Industry observers expect more high-end projects in 2010
Dec 10, 2009 - PropertyGuru.com.sg
Singapore's property market is beginning to stabilize and developers in the country are ready to launch more expensive homes. Industry observers remain positive for the high-end residential sector, which may have more launches in 2010 if the economy continues to move smoothly towards recovery.
Based on the estimates of Colliers International, 10,671 private homes are set to be launched in 2010, and 4,958 units or 46 percent will be in the core central region (CCR).
Prime projects that are expected to hit the market include Ardmore 3 of Wedlock Properties and the former Farrer Court site, which CapitaLand and partners purchased in 2007 through a collective sale.
The rest of central region (RCR) will account for another 3,498 units or 33 percent. The remaining 2,215 launch-ready units or 21 percent will come from the outside central region (OCR).

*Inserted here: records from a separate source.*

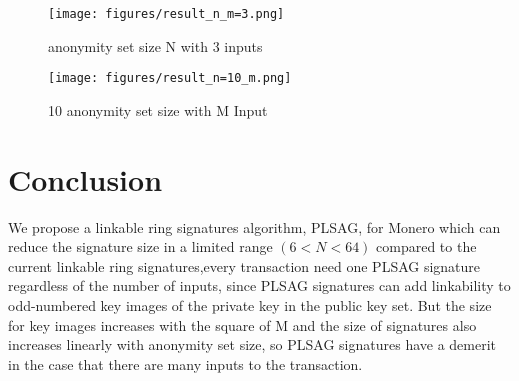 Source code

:     \begin{figure}[htbp]
        \begin{minipage}[b]{0.45\linewidth}
        \centering
        \texttt{[image: figures/result\_n\_m=3.png]}
        \caption{anonymity set size N with 3 inputs}
        \end{minipage}
        \begin{minipage}[b]{0.45\linewidth}
        \centering
        \texttt{[image: figures/result\_n=10\_m.png]}
        \caption{10 anonymity set size with M Input}
        \end{minipage}
    \end{figure}
    
\section{Conclusion}
    We propose a linkable ring signatures algorithm, PLSAG, for Monero which can reduce the signature size in a limited range $(6<N<64)$ compared to the current linkable ring signatures,every transaction need one PLSAG signature regardless of the number of inputs, since PLSAG signatures can add linkability to odd-numbered key images of the private key in the public key set. But the size for key images increases with the square of M and the size of signatures also increases linearly with anonymity set size, so PLSAG signatures have a demerit in the case that there are many inputs to the transaction.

Distribution of homes that were launched in 2009 was almost accurately the reverse, with the bulk of units derived from the prospering mass-market sector. Colliers estimates that around 13,542 homes will be released by end-December, wherein 5,822 units or 43 percent will come from OCR.

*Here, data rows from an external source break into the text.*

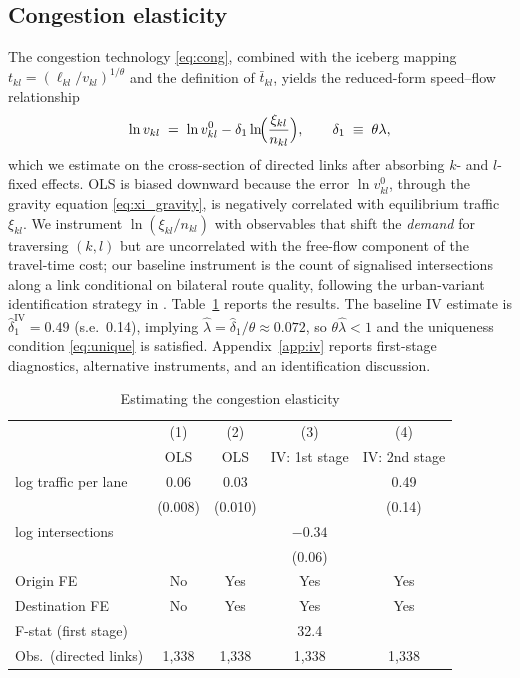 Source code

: \documentclass[12pt]{article}
\newcommand{\tbar}{\bar t}
\newcommand{\tkl}{t_{kl}}
\begin{document}
\subsection{Congestion elasticity}\label{ssec:lambda}

The congestion technology \eqref{eq:cong}, combined with the iceberg
mapping $\tkl=(\ell_{kl}/v_{kl})^{1/\theta}$ and the definition of
$\tbar_{kl}$, yields the reduced-form speed--flow relationship
\begin{equation}
  \ln v_{kl}\;=\;\ln v^{0}_{kl}
  -\delta_1\ln\!\Bigl(\frac{\xi_{kl}}{n_{kl}}\Bigr),
  \qquad
  \delta_1\;\equiv\;\theta\lambda,
  \label{eq:speed_flow}
\end{equation}
which we estimate on the cross-section of directed links after
absorbing $k$- and $l$-fixed effects.  OLS is biased downward because
the error $\ln v^{0}_{kl}$, through the gravity equation
\eqref{eq:xi_gravity}, is negatively correlated with equilibrium
traffic $\xi_{kl}$.  We instrument $\ln(\xi_{kl}/n_{kl})$ with
observables that shift the \emph{demand} for traversing $(k,l)$ but
are uncorrelated with the free-flow component of the travel-time
cost; our baseline instrument is the count of signalised intersections
along a link conditional on bilateral route quality, following the
urban-variant identification strategy in \citet{AllenArkolakis2022}.
Table~\ref{tab:lambda} reports the results.  The baseline IV estimate
is $\hat\delta_1^{\mathrm{IV}}=0.49$ (s.e.\ 0.14), implying
$\hat\lambda=\hat\delta_1/\theta\approx0.072$, so $\theta\hat\lambda
<1$ and the uniqueness condition \eqref{eq:unique} is satisfied.
Appendix~\ref{app:iv} reports first-stage diagnostics, alternative
instruments, and an identification discussion.

\begin{table}[H]
\centering
\caption{Estimating the congestion elasticity}
\label{tab:lambda}
\begin{tabular}{lcccc}
\toprule
 & (1) & (2) & (3) & (4) \\
 & OLS & OLS & IV: 1st stage & IV: 2nd stage\\
\midrule
log traffic per lane & 0.06 & 0.03 & & 0.49\\
 & (0.008) & (0.010) & & (0.14)\\
log intersections & & & $-0.34$ & \\
 & & & (0.06) & \\
\midrule
Origin FE   & No  & Yes & Yes & Yes\\
Destination FE & No & Yes & Yes & Yes\\
F-stat (first stage) & & & 32.4 & \\
Obs.\ (directed links) & 1{,}338 & 1{,}338 & 1{,}338 & 1{,}338\\
\bottomrule
\end{tabular}
\end{table}
\end{document}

About 3,291 units or 24 percent will be from CCR, while 4,429 units or 33 percent will come from RCR.
“Developers are likely to be encouraged to release more mid-tier or high-end units in 2010,” says Tay Huey Ying, research and advisory director at Colliers. She cites several reasons - signs of foreign buyers and investors returning, the opening of integrated resorts and improved economic prospects.
The strong take-up rate at the recent preview of Marina Bay Suites has raised hopes. Of the 90 released units, 87 were sold at an average price ranging from $2,200 to $2,500 psf.
“Positive sentiment from high net worth individuals and wealthy foreign buyers could return by H1 2010 and support transactional activity,” added Chua Yang Liang, Jones Lang LaSalle’s (JLL) head of research for Southeast Asia.
To support this view, Barclays Wealth’s recently conducted a study and the Economist Intelligence Unit learned that affluent individuals in the country plan to allot a bigger portion of their investment portfolios to property in the next two years.
As doubts linger over the sustainability of economic recovery, how much developers can sell pricey homes for remains a big question.
Prices of non-landed properties in CCR are still under the 2008 peak – 16.8 percent down at Q3, according to Urban Redevelopment Authority indices. In comparison, prices of non-landed properties in OCR shot up in 2009 and were just 2.5 percent short of the peak.
Analysts of Deutsche Bank wrote in a report on Monday that high-end prices are likely to escalate by 5 to 10 percent in the coming year.
However, even as optimism grows, some market players remain cautious of uncertainties in the economy. Dr. Chua of JLL stresses that emerging demand for property has to be supported by regional or global economic growth.